=== Brief ===
Wherever a line holds the word "mathit", copy that line from the data.

Pictures paired with source code:

*** Block opens ***

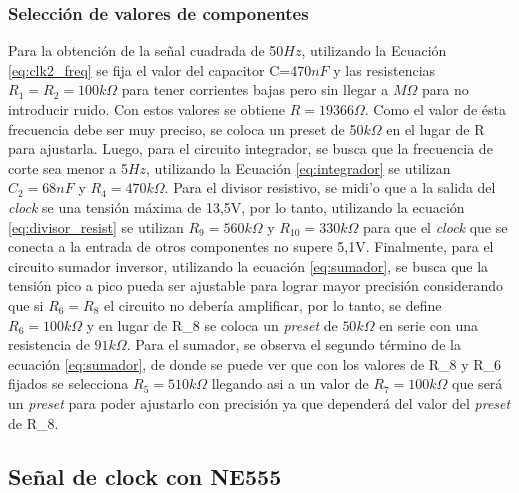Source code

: \documentclass[11pt, a4paper]{article}
\begin{document}
\subsubsection{Selecci\'on de valores de componentes}
\noindent
Para la obtenci\'on de la señal cuadrada de 50$Hz$, utilizando la Ecuaci\'on \ref{eq:clk2_freq} se fija el valor del capacitor C=470$nF$ y las resistencias $R_1=R_2=100k\Omega$ para tener corrientes bajas pero sin llegar a $M\Omega$ para no introducir ruido. Con estos valores se obtiene $R=19366\Omega$. Como el valor de \'esta frecuencia debe ser muy preciso, se coloca un preset de 50$k\Omega$ en el lugar de R para ajustarla.\newline
Luego, para el circuito integrador, se busca que la frecuencia de corte sea menor a 5$Hz$, utilizando la Ecuaci\'on \ref{eq:integrador} se utilizan $C_2=68nF$ y $R_4 = 470k\Omega$.
Para el divisor resistivo, se midi'o que a la salida del \textit{clock} se una tensi\'on m\'axima de 13,5V, por lo tanto, utilizando la ecuaci\'on \ref{eq:divisor_resist} se utilizan $R_9=560k\Omega$ y $R_{10}=330k\Omega$ para que el \textit{clock} que se conecta a la entrada de otros componentes no supere 5,1V.\newline
Finalmente, para el circuito sumador inversor, utilizando la ecuaci\'on \ref{eq:sumador}, se busca que la tensi\'on pico a pico pueda ser ajustable para lograr mayor precisi\'on considerando que si $R_6=R_8$ el circuito no deber\'ia amplificar, por lo tanto, se define $R_6=100k\Omega$ y en lugar de R_8 se coloca un \textit{preset} de $50k\Omega$ en serie con una resistencia de $91k\Omega$.
Para el sumador,  se observa el segundo t\'ermino de la ecuaci\'on \ref{eq:sumador}, de donde se puede ver que con los valores de R_8 y R_6 fijados se selecciona $R_5=510k\Omega$ llegando asi a un valor de $R_7 = 100k\Omega$ que ser\'a un \textit{preset} para poder ajustarlo con precisi\'on ya que depender\'a del valor del \textit{preset} de R_8.
%
\subsection{Señal de clock con NE555}
%
\end{document}
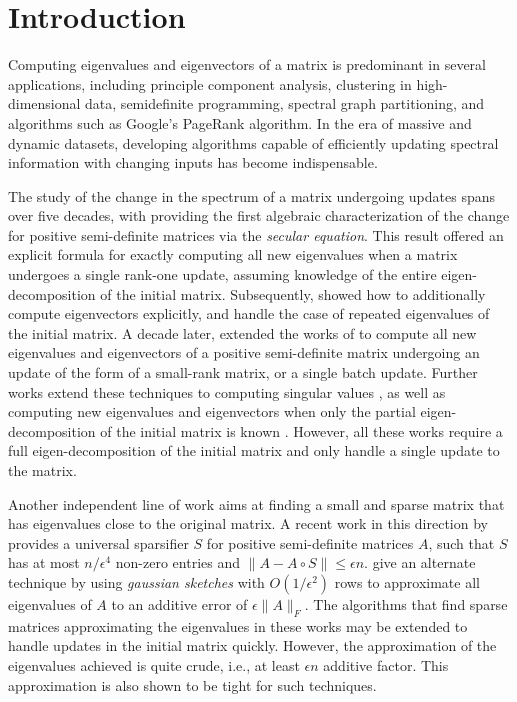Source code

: \documentclass[11pt]{article}
\renewcommand\AA{\boldsymbol{\mathit{A}}}
\renewcommand\SS{\boldsymbol{\mathit{S}}}
\begin{document}
	\newpage
	\tableofcontents
	\newpage
	
	



\section{Introduction}

Computing eigenvalues and eigenvectors of a matrix is predominant in several applications, including principle component analysis, clustering in high-dimensional data, semidefinite programming, spectral graph partitioning, and algorithms such as Google's PageRank algorithm. In the era of massive and dynamic datasets, developing algorithms capable of efficiently updating spectral information with changing inputs has become indispensable.

The study of the change in the spectrum of a matrix undergoing updates spans over five decades, with \textcite{golub1973some} providing the first algebraic characterization of the change for positive semi-definite matrices via the {\it secular equation}. This result offered an explicit formula for exactly computing all new eigenvalues when a matrix undergoes a single rank-one update, assuming knowledge of the entire eigen-decomposition of the initial matrix. Subsequently, \textcite{bunch1978rank} showed how to additionally compute eigenvectors explicitly, and handle the case of repeated eigenvalues of the initial matrix. A decade later, \textcite{arbenz1988restricted} extended the works of \cite{golub1973some,bunch1978rank} to compute all new eigenvalues and eigenvectors of a positive semi-definite matrix undergoing an update of the form of a small-rank matrix, or a single batch update. Further works extend these techniques to computing singular values \cite{stange2008efficient}, as well as computing new eigenvalues and eigenvectors when only the partial eigen-decomposition of the initial matrix is known \cite{mitz2019symmetric}. However, all these works require a full eigen-decomposition of the initial matrix and only handle a single update to the matrix. 

Another independent line of work aims at finding a small and sparse matrix that has eigenvalues close to the original matrix. 
A recent work in this direction by \textcite{bhattacharjee2023universal} provides a universal sparsifier $\SS$ for positive semi-definite matrices $\AA$, such that $\SS$ has at most $n/\epsilon^4$ non-zero entries and $\|\AA-\AA\circ\SS\|\leq \epsilon n$. \textcite{swartworth2023optimal} give an alternate technique by using {\it gaussian sketches} with $O(1/\epsilon^2)$ rows to approximate all eigenvalues of $\AA$ to an additive error of $\epsilon\|\AA\|_F$. The algorithms that find sparse matrices approximating the eigenvalues in these works may be extended to handle updates in the initial matrix quickly. However, the approximation of the eigenvalues achieved is quite crude, i.e., at least $\epsilon n$ additive factor. This approximation is also shown to be tight for such techniques.
\end{document}
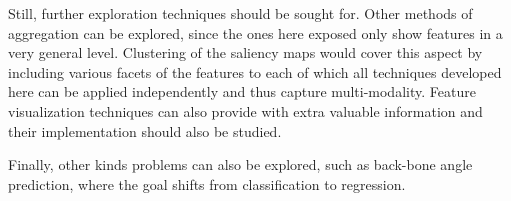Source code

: Still, further exploration techniques should be sought for. Other methods of aggregation can be explored, since the ones here exposed only show features in a very general level. Clustering of the saliency maps would cover this aspect by including various facets of the features to each of which all techniques developed here can be applied independently and thus capture multi-modality. Feature visualization techniques can also provide with extra valuable information and their implementation should also be studied.

Finally, other kinds problems can also be explored, such as back-bone angle prediction, where the goal shifts from classification to regression.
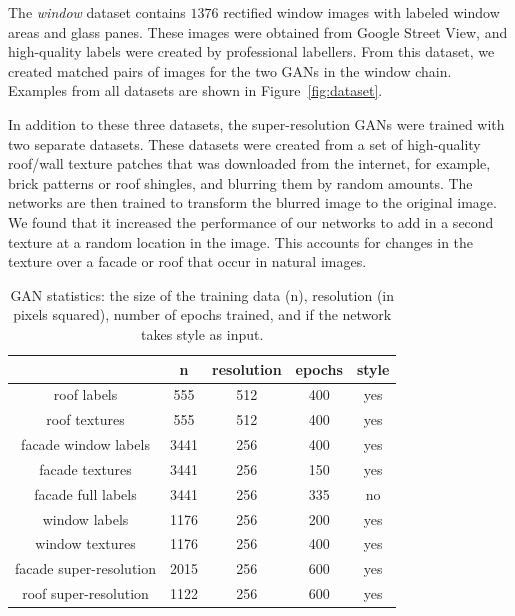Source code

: The \emph{window} dataset contains $1376$ rectified window images with labeled window areas and glass panes. These images were obtained from Google Street View, and high-quality labels were created by professional labellers.
%
From this dataset, we created matched pairs of images for the two GANs in the window chain. Examples from all datasets are shown in Figure~\ref{fig:dataset}.

In addition to these three datasets, the super-resolution GANs were trained with two separate datasets. These datasets were created from a set of high-quality roof/wall texture patches that was downloaded from the internet, for example, brick patterns or roof shingles, and blurring them by random amounts. The networks are then trained to transform the blurred image to the original image. We found that it increased the performance of our networks to add in a second texture at a random location in the image. This accounts for changes in the texture over a facade or roof that occur in natural images.

\begin{table}
\centering
\small

\caption{GAN statistics:
the size of the training data (n), resolution (in pixels squared), number of epochs trained, and if the network takes style as input.}

\begin{tabular}{ccccc}
\hline
& n & resolution & epochs & style \\
\hline
roof labels & 555 & 512 & 400 & yes \\
roof textures & 555 & 512 & 400 & yes \\
facade window labels & 3441 & 256 & 400 & yes \\
facade textures & 3441 & 256 & 150 & yes \\
facade full labels & 3441 & 256 & 335 & no \\
window labels & 1176 & 256 & 200 & yes \\
window textures & 1176 & 256 & 400 & yes \\
facade super-resolution & 2015 & 256 & 600 & yes \\
roof super-resolution & 1122 & 256 & 600 & yes \\
\hline
\end{tabular}

\label{table:net_statistics}
\end{table}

*** Block closes ***

=== Expected answer ===
\renewcommand\AA{\boldsymbol{\mathit{A}}}
\renewcommand\SS{\boldsymbol{\mathit{S}}}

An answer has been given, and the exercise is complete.